#### What is being asked
Which lines in the data below contain the word "Execution"? Pull each of them out.
** Opening Source material block **
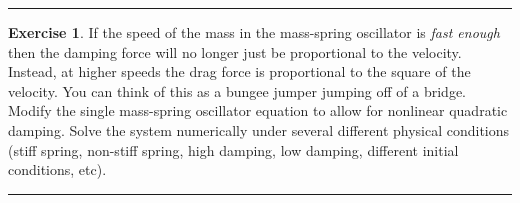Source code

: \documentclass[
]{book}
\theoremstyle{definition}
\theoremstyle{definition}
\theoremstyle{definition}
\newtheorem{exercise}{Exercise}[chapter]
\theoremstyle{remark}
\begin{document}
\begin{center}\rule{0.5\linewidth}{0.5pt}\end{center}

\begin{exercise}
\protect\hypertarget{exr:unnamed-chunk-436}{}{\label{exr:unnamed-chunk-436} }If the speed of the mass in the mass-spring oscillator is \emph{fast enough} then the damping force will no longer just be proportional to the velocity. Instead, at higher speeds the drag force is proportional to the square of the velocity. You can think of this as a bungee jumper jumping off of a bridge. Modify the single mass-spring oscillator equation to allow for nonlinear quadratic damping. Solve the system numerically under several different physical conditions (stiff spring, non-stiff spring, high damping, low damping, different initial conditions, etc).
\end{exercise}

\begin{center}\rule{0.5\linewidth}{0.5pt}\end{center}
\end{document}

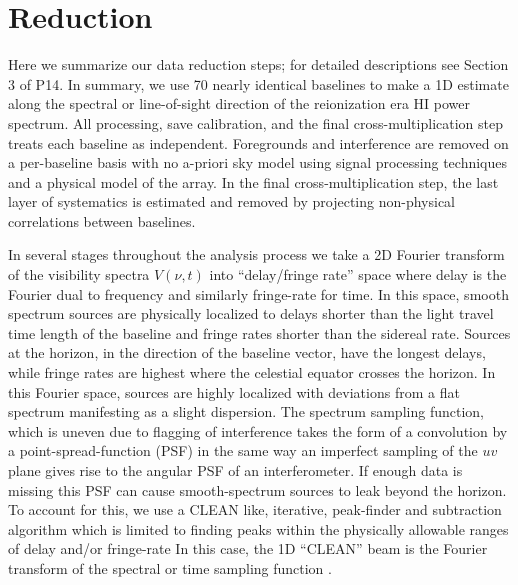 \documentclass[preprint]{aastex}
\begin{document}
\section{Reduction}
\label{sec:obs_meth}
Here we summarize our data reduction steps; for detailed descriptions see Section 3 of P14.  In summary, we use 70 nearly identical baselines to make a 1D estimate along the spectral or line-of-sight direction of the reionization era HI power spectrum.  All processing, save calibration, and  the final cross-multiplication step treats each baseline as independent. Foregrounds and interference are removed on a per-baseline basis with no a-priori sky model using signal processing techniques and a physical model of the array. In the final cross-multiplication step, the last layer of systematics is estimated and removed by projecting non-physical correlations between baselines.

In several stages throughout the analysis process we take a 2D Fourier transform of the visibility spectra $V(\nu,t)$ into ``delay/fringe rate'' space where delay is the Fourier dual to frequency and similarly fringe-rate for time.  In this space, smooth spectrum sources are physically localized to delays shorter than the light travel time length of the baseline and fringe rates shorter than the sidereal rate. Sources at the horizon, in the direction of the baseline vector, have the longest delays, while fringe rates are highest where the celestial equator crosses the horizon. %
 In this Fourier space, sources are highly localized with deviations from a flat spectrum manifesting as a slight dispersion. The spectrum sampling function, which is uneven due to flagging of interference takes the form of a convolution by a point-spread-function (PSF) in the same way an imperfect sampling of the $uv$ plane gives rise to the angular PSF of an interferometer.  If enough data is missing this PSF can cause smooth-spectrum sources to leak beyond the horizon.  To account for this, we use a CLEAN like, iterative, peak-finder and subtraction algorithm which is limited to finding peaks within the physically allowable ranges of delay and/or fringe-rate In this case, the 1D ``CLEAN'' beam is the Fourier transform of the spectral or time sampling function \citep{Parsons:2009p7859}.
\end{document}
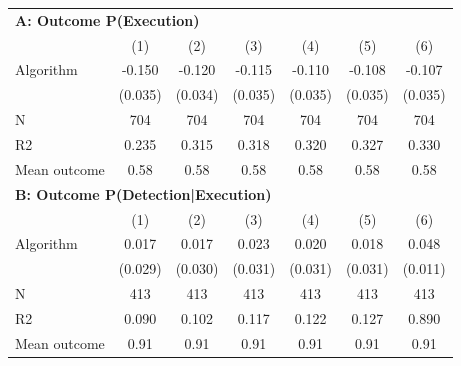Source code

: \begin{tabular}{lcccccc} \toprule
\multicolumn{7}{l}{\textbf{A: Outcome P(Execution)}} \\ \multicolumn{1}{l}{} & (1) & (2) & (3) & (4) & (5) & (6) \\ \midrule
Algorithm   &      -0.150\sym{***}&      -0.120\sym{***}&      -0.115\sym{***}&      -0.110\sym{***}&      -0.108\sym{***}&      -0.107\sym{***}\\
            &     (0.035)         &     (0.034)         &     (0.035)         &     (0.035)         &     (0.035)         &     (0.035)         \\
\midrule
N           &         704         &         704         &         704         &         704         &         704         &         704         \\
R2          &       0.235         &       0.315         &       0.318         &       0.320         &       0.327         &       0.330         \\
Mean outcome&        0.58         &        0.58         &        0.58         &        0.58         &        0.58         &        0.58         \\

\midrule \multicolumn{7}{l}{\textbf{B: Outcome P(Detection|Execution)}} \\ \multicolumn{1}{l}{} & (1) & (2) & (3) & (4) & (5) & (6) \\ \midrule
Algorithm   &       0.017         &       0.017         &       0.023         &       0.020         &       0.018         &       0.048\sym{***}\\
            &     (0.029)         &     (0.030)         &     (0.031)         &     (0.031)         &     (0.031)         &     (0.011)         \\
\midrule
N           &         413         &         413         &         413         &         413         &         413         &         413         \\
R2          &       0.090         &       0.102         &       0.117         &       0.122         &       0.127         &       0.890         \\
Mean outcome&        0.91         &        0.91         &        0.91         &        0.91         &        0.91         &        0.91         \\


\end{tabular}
** Closing Source material block **
#### Task result
\multicolumn{7}{l}{\textbf{A: Outcome P(Execution)}} \\ \multicolumn{1}{l}{} & (1) & (2) & (3) & (4) & (5) & (6) \\ \midrule
\midrule \multicolumn{7}{l}{\textbf{B: Outcome P(Detection|Execution)}} \\ \multicolumn{1}{l}{} & (1) & (2) & (3) & (4) & (5) & (6) \\ \midrule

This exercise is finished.